Os conceitos formal, material, social de crime, e todos os outros fornecidos tanto pela ciência do direito, como pela criminologia, pela sociologia, pela antropologia restaram insuficientes para se firmarem como determinadores de uma definitiva explicação do fenômeno comportamental que se quer catalogar como criminoso.
Em face dessa dificuldade, coexistem os diversos conceitos, dos diversos ramos do saber, visto sob diferentes pontos de vista, mas que ao fim e ao cabo, acaba-se por se afirmar que o rol dos comportamentos desviantes e rotulados como crimes é mera questão de política criminal.
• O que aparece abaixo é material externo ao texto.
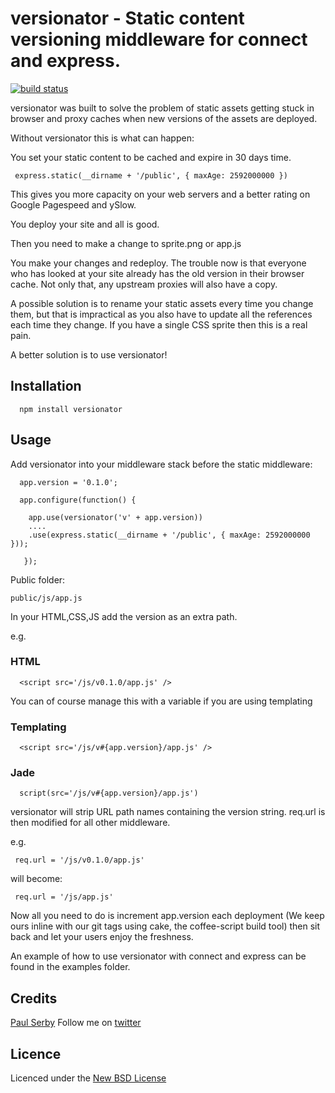 # versionator - Static content versioning middleware for connect and express.

[![build status](https://secure.travis-ci.org/serby/versionator.png)](http://travis-ci.org/serby/versionator)

versionator was built to solve the problem of static assets getting stuck in browser and proxy caches when new versions of the assets are deployed.

Without versionator this is what can happen:

You set your static content to be cached and expire in 30 days time. 

     express.static(__dirname + '/public', { maxAge: 2592000000 })

This gives you more capacity on your web servers and a better rating on Google Pagespeed and ySlow.

You deploy your site and all is good.

Then you need to make a change to sprite.png or app.js

You make your changes and redeploy. The trouble now is that everyone who has looked at your site already has the old version in their browser cache. Not only that, any upstream proxies will also have a copy.

A possible solution is to rename your static assets every time you change them, but that is impractical as you also have to update all the references each time they change. If you have a single CSS sprite then this is a real pain.

A better solution is to use versionator!

## Installation

      npm install versionator

## Usage

Add versionator into your middleware stack before the static middleware:

      app.version = '0.1.0';

      app.configure(function() {

      	app.use(versionator('v' + app.version))
        ....
        .use(express.static(__dirname + '/public', { maxAge: 2592000000 }));

       });

Public folder:

	public/js/app.js

In your HTML,CSS,JS add the version as an extra path.

e.g.
### HTML
      <script src='/js/v0.1.0/app.js' />

You can of course manage this with a variable if you are using templating

### Templating
      <script src='/js/v#{app.version}/app.js' />

### Jade
      script(src='/js/v#{app.version}/app.js')


versionator will strip URL path names containing the version string. req.url is then modified for all other middleware.

e.g.

     req.url = '/js/v0.1.0/app.js'

will become:

     req.url = '/js/app.js'

Now all you need to do is increment app.version each deployment (We keep ours inline with our git tags using cake, the coffee-script build tool) then sit back and let your users enjoy the freshness.

An example of how to use versionator with connect and express can be found in the examples folder.

## Credits
[Paul Serby](https://github.com/serby/) Follow me on [twitter](http://twitter.com/PabloSerbo)

## Licence
Licenced under the [New BSD License](http://opensource.org/licenses/bsd-license.php)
Sendo assim escolhidos ao “bel prazer” de alguns em face de todos, natural que busque atender determinadas valorações discriminantes.
Como indaga Shecaira: “… que fatores levam os homens, vivendo em sociedade, a ’promover’ um fato humano corriqueiro à condição de crime?” E continua ele: “No, entanto, o que fez com que os homens, em dado momento de sua evolução histórica, resolvessem criminalizar a conduta de corte de certas árvores, coisa que a humanidade vinha fazendo por muitos séculos, sem qualquer ação dos governos que visasse a coibir tal atitude? Ou, ainda, por que durante séculos e séculos os homens foram inamistosos caçadores e agora passaram a punir aqueles que caçam certos animais, desregradamente? Em outras palavras, o que se quer saber é: quais são os critérios ensejadores de cristalização de uma conduta como criminosa?”[29]
Comodamente atribui-se como criminosa a conduta vestida de “violência”, mas o problema por óbvio que assim não se resolve, vez que a manipulação do que se entenda por violência acaba por mistificar a figura do crime.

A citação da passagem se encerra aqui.